Falcons Worried Sanders May Stay With Baseball


If Deion Sanders becomes the New York Yankees’ starting left fielder and fails to report when the Falcons open training camp July 26, he would be required to pay back a significant portion of the $2.01-million signing bonus he received last year.

The Atlanta Falcons aren’t making an issue of it yet, but they are worried “Prime Time” may decide Yankee Stadium is a more glamorous stage on which to perform.

“We’re in competition for Deion’s services,” Jim Hay, Falcons vice president for finance, said. “The indication we get is that he will play football when it’s time. But those things change.

“He said one thing when he was sent to Columbus (Ohio). It might change if he’s playing for the Yankees and hitting .340. Yankee Stadium is an intriguing thing. He may look at baseball salaries, and if he projects himself as a big-time player, he might play baseball.”


Yankees Manager Bucky Dent has said Sanders could be called up within the week from Columbus, where he was hitting .357 through last Thursday’s games. The Dave Winfield trade was made, in part, to clear a spot in the lineup for “Neon Deion.”

Yankees Executive Vice President George Bradley, who negotiated Sanders’ baseball contract earlier this year, said the deal reflects a strong commitment to baseball by Sanders.

“Let me put it this way; it’s a weighted contract,” Bradley said. “It’s heavily weighted toward the end of the year. He’s got too much to lose by leaving. If he’s not in the major leagues (on July 26), he has a right to leave, but I’m not certain he would do it even then. There are not only financial reasons for him to stay but also a lot of long-term stuff.”

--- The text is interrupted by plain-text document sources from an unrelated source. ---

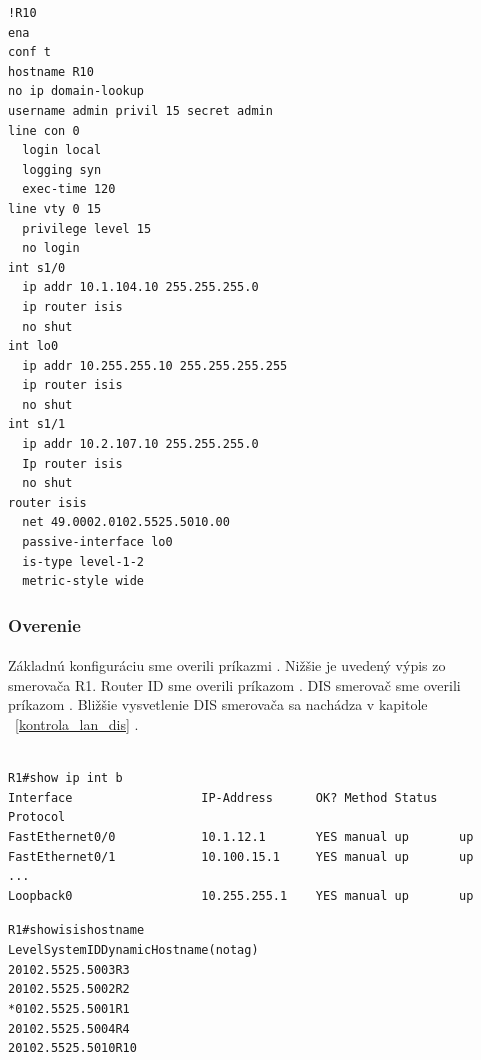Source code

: \documentclass[12pt,twoside,a4paper]{report}
\begin{document}
{\begin{small}
\begin{verbatim}
!R10
ena
conf t
hostname R10
no ip domain-lookup
username admin privil 15 secret admin
line con 0
  login local
  logging syn
  exec-time 120
line vty 0 15
  privilege level 15
  no login
int s1/0
  ip addr 10.1.104.10 255.255.255.0
  ip router isis
  no shut
int lo0
  ip addr 10.255.255.10 255.255.255.255
  ip router isis
  no shut
int s1/1
  ip addr 10.2.107.10 255.255.255.0
  Ip router isis
  no shut
router isis
  net 49.0002.0102.5525.5010.00
  passive-interface lo0
  is-type level-1-2
  metric-style wide
\end{verbatim}
\end{small}
}

\subsubsection{Overenie}
\paragraph{}
Základnú konfiguráciu sme overili príkazmi . Nižšie je uvedený výpis zo smerovača R1. Router ID sme overili príkazom . DIS smerovač sme overili príkazom . Bližšie vysvetlenie DIS smerovača sa nachádza v kapitole ~\ref{kontrola_lan_dis} .

\noindent
{\selectfont
\begin{small}
\begin{verbatim}

R1#show ip int b
Interface                  IP-Address      OK? Method Status   Protocol
FastEthernet0/0            10.1.12.1       YES manual up       up      
FastEthernet0/1            10.100.15.1     YES manual up       up      
...    
Loopback0                  10.255.255.1    YES manual up       up  

\end{verbatim}
\end{small}
}

\noindent
{\selectfont
\begin{small}
\begin{alltt}

R1#show isis hostname
Level  System ID      Dynamic Hostname  (notag)
 2     0102.5525.5003 R3
 2     0102.5525.5002 R2
     * 0102.5525.5001 R1
 2     0102.5525.5004 R4
 2     0102.5525.5010 R10

\end{alltt}
\end{small}
}
\end{document}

Sanders’ four-year package with the Falcons is worth $4.41 million. If he remains with the Yankees, it’s likely Sanders would have to refund a prorated portion of the signing bonus--$500,000 for each year in which he fails to play a full season--but Hay declined to specify how much Sanders would owe.

The Falcons are hoping to avoid a situation similar to that of Bo Jackson, who plays a full baseball season with the Royals and then takes his place in the Raiders’ backfield in late October.